┌─ Supplied information
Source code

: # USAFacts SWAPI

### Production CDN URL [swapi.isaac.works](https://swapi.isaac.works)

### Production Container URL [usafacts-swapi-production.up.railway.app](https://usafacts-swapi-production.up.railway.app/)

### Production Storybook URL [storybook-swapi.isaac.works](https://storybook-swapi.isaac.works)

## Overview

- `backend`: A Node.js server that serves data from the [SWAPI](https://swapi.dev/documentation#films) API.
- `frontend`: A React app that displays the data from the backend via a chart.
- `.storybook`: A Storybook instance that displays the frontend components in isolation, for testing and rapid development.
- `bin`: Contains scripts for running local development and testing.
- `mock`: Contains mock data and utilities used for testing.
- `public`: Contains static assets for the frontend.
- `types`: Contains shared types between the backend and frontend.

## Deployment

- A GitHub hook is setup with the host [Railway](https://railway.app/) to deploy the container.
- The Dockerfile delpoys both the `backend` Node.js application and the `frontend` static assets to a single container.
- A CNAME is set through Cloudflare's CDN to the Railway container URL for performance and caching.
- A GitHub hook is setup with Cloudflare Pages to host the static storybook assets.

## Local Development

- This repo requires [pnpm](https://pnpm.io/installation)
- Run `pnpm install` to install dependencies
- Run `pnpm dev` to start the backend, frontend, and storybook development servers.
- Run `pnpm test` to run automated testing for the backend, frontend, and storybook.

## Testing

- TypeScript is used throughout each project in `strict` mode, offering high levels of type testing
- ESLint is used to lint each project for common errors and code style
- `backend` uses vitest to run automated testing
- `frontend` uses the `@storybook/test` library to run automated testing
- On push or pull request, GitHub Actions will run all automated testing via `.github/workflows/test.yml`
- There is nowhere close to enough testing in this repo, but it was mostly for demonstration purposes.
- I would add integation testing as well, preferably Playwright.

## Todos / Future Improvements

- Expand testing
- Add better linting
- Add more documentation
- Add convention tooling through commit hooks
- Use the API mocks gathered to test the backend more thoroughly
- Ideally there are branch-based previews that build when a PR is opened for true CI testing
└─
Directions » A faithful transcription of all the material is what this exercise calls for.

Output of the task »
Source code

: # USAFacts SWAPI

### Production CDN URL [swapi.isaac.works](https://swapi.isaac.works)

### Production Container URL [usafacts-swapi-production.up.railway.app](https://usafacts-swapi-production.up.railway.app/)

### Production Storybook URL [storybook-swapi.isaac.works](https://storybook-swapi.isaac.works)

## Overview

- `backend`: A Node.js server that serves data from the [SWAPI](https://swapi.dev/documentation#films) API.
- `frontend`: A React app that displays the data from the backend via a chart.
- `.storybook`: A Storybook instance that displays the frontend components in isolation, for testing and rapid development.
- `bin`: Contains scripts for running local development and testing.
- `mock`: Contains mock data and utilities used for testing.
- `public`: Contains static assets for the frontend.
- `types`: Contains shared types between the backend and frontend.

## Deployment

- A GitHub hook is setup with the host [Railway](https://railway.app/) to deploy the container.
- The Dockerfile delpoys both the `backend` Node.js application and the `frontend` static assets to a single container.
- A CNAME is set through Cloudflare's CDN to the Railway container URL for performance and caching.
- A GitHub hook is setup with Cloudflare Pages to host the static storybook assets.

## Local Development

- This repo requires [pnpm](https://pnpm.io/installation)
- Run `pnpm install` to install dependencies
- Run `pnpm dev` to start the backend, frontend, and storybook development servers.
- Run `pnpm test` to run automated testing for the backend, frontend, and storybook.

## Testing

- TypeScript is used throughout each project in `strict` mode, offering high levels of type testing
- ESLint is used to lint each project for common errors and code style
- `backend` uses vitest to run automated testing
- `frontend` uses the `@storybook/test` library to run automated testing
- On push or pull request, GitHub Actions will run all automated testing via `.github/workflows/test.yml`
- There is nowhere close to enough testing in this repo, but it was mostly for demonstration purposes.
- I would add integation testing as well, preferably Playwright.

## Todos / Future Improvements

- Expand testing
- Add better linting
- Add more documentation
- Add convention tooling through commit hooks
- Use the API mocks gathered to test the backend more thoroughly
- Ideally there are branch-based previews that build when a PR is opened for true CI testing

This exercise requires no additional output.